Thursday, July 02, 2009

Fringe Benefits

recent thoughts from Jonathan Gledhill, Bishop of Lichfield, on the church 'fringe':

the Church has a problem too. When people come to us with their spiritual needs and desires we often don’t know what to do with them and sometimes send them away with a flea in their ear. We are quite good at making them feel hypocritical if they want a church wedding or a christening; almost always they want to be serious in making their promises but we don’t quite hear them.

They don’t know how to put their spiritual experiences into our Christian language and so we dismiss their awkward or embarrassed attempts to say what they want.

All the evidence shows that most people are far from hostile to the church; they are just not in a position to respond to an “all or nothing” commitment straight away. Adults who become Christians almost always do it in stages. They need to know Christians they can trust who will accompany them on a journey of faith, marked by several steps of commitment on the way. The man who said, “I’m a regular churchgoer, vicar, I come each Christmas,” was not just being flip. Underneath the joke was a serious desire to have God in his life.

Most parishes work hard at building up a fringe of people who are “not yet Christians.” The parents and toddlers club, the after-school club, the hospitality events, the open days - all these work well in many places...

A vicar from another diocese said to me recently that mission for him was getting the Sunday morning Eucharist right.
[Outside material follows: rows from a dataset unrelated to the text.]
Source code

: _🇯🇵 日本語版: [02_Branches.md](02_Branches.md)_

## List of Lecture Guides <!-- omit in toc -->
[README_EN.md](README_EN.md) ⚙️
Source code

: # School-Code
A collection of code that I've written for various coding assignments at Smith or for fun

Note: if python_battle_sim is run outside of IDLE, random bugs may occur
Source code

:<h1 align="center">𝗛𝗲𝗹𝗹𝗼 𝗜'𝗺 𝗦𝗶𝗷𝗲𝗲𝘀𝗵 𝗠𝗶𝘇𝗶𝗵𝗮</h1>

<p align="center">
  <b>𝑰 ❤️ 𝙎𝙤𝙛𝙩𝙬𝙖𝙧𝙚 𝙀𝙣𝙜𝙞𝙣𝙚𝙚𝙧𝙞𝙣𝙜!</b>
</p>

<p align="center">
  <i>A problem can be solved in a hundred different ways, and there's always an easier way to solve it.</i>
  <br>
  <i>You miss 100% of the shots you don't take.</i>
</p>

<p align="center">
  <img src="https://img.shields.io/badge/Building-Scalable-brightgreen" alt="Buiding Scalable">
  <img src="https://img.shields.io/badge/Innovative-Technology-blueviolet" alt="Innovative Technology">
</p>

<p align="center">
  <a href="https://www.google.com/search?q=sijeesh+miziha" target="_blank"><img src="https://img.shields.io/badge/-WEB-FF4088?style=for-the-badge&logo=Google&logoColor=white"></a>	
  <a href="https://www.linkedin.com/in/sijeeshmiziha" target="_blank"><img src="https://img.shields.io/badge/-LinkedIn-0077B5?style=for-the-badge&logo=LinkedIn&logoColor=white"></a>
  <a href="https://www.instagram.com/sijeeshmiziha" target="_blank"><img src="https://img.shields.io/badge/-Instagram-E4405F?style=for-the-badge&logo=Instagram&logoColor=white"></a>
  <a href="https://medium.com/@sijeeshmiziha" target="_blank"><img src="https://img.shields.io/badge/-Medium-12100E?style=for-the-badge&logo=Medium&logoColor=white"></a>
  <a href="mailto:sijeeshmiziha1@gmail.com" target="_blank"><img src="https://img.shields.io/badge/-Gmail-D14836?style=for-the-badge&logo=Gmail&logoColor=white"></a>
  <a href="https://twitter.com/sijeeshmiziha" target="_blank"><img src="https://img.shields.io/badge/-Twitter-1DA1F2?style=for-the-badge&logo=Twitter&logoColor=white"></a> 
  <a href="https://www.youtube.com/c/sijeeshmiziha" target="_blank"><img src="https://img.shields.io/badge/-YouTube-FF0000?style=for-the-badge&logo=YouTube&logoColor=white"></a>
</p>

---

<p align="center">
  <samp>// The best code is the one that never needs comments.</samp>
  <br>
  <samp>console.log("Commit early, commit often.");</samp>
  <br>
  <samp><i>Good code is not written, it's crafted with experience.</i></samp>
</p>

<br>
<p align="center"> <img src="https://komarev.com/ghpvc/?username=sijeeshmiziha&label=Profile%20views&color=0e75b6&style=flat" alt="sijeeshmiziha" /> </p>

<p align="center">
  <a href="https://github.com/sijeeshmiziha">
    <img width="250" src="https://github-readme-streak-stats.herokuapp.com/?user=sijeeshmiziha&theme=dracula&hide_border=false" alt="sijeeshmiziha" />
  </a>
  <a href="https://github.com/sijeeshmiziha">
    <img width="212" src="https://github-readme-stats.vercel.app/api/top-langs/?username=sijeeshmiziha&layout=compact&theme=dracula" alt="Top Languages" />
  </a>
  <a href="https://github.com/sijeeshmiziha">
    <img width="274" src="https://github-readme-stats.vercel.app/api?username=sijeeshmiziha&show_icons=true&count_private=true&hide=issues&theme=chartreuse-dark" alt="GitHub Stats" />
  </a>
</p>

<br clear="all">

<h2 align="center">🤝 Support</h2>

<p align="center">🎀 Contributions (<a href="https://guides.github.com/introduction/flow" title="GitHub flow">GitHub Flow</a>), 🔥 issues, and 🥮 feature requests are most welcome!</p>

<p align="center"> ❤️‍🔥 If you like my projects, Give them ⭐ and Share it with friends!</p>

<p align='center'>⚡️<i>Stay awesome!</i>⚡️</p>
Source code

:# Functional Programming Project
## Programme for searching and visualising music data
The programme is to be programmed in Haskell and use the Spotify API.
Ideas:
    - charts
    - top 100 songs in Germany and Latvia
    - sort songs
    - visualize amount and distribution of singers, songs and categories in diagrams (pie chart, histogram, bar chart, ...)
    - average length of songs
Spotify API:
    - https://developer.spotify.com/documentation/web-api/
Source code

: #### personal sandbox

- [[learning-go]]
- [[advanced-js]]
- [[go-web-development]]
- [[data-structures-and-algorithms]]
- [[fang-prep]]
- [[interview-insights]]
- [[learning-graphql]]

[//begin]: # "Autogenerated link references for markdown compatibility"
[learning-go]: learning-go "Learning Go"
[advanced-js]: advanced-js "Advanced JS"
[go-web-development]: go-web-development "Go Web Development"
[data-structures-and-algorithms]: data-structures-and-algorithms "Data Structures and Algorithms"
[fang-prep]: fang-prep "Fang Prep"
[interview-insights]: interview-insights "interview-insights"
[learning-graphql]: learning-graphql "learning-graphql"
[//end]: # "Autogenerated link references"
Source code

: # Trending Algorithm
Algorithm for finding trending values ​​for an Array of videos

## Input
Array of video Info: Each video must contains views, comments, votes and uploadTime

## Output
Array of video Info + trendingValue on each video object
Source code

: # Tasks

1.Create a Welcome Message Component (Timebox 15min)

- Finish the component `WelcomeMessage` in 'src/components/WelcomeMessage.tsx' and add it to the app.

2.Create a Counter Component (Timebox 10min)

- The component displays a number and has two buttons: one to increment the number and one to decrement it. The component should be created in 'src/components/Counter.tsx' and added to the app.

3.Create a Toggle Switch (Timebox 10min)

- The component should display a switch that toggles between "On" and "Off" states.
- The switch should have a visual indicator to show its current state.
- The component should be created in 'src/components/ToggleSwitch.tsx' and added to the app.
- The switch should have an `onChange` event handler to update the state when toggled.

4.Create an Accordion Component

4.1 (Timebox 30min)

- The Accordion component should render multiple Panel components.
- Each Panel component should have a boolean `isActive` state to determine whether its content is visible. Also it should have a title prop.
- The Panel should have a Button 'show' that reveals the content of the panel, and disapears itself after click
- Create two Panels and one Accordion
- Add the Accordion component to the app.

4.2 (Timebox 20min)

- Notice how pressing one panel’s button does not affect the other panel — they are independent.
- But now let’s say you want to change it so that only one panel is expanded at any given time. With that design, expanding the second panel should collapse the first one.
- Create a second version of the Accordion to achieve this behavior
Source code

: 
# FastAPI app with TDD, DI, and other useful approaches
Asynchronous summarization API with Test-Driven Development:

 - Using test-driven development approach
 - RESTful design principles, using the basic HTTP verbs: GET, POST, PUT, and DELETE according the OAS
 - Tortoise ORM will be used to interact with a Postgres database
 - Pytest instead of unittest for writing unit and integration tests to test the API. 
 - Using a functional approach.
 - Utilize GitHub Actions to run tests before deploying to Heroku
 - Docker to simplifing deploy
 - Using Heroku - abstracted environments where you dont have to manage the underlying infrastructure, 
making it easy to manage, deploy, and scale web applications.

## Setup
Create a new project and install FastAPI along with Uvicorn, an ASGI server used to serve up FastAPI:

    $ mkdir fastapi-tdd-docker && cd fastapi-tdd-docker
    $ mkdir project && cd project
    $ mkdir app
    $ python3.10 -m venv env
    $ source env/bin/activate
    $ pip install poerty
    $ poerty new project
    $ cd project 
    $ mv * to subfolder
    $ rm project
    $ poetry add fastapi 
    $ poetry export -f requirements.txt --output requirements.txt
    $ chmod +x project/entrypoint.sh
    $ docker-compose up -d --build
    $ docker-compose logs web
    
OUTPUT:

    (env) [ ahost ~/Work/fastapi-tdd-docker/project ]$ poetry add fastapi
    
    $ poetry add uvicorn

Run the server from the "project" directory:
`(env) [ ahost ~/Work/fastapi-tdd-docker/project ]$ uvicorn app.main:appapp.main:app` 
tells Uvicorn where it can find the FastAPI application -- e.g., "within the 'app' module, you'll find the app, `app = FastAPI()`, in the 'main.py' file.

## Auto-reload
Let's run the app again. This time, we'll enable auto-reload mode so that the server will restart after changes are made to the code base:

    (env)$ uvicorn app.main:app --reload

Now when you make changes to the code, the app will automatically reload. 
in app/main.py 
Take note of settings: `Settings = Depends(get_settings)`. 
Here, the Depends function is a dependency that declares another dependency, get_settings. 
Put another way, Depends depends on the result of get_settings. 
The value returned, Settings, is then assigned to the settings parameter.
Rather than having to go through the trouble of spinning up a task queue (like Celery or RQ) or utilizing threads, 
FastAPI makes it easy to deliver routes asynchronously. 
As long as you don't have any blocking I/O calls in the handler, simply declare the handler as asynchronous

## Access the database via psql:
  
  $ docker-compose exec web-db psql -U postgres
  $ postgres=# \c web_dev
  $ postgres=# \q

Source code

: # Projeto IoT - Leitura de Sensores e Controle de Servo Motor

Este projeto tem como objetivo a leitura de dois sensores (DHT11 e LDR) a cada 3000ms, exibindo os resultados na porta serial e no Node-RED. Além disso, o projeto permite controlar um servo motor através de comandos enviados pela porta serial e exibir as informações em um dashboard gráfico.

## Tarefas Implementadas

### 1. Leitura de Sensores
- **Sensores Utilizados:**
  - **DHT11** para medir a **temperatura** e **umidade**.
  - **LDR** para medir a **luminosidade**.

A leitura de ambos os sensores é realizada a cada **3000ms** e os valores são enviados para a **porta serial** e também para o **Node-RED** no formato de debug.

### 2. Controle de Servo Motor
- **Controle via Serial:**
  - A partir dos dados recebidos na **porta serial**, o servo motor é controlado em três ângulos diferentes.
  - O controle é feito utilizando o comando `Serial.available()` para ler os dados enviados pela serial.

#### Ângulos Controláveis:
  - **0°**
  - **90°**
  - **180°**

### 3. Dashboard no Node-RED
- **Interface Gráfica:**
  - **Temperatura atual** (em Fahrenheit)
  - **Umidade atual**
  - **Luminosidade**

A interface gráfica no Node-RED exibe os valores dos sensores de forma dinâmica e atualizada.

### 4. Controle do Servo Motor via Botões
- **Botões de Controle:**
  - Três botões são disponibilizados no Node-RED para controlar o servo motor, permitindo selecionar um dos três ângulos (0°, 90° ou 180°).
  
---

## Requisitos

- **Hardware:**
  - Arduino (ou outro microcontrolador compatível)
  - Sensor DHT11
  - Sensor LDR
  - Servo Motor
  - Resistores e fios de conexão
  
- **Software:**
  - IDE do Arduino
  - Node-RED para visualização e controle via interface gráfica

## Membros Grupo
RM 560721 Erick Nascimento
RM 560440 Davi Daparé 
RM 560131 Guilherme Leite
I know what he means... But in practice, whatever our style or tradition of Sunday service, we have turned in ourselves, concentrated on the detail, and made our “fringe” much smaller because our main services are less accessible.

When Jesus gave the Sermon on the Mount he made sure that the crowds were in earshot as well as the committed disciples... If we are going to go on calling ourselves “parish churches” we have a duty to wrestle creatively with this gap we have created and find a way of filling it.

The parish communion movement was not meant to make us into an exclusive sect but in some places that is the unintended consequence. It need not be so.

Comments:
- fully agree with his argument about 'parish churches'. To serve the parish, worship needs to be accessible to those who might try it out. Communion is (unless you're brought up with it) thoroughly bizarre: drinking symbolic blood? Kneeling down for a circular plasticky wafer thing?

- as Gledhill says, for most people Christian commitment takes time. It's useful to have things like Alpha or confirmation courses to offer people, but not to make folks feel they're second class if they don't want to take them up (difficult balancing act).

- there is some interesting research from a thing called The Marriage Project on what couples expect from the church when they come for a wedding, which I'll blog about in a few days, which finds that couples coming to church for a wedding are normally serious about both marriage and spiritual matters, but often don't have the language to articulate this.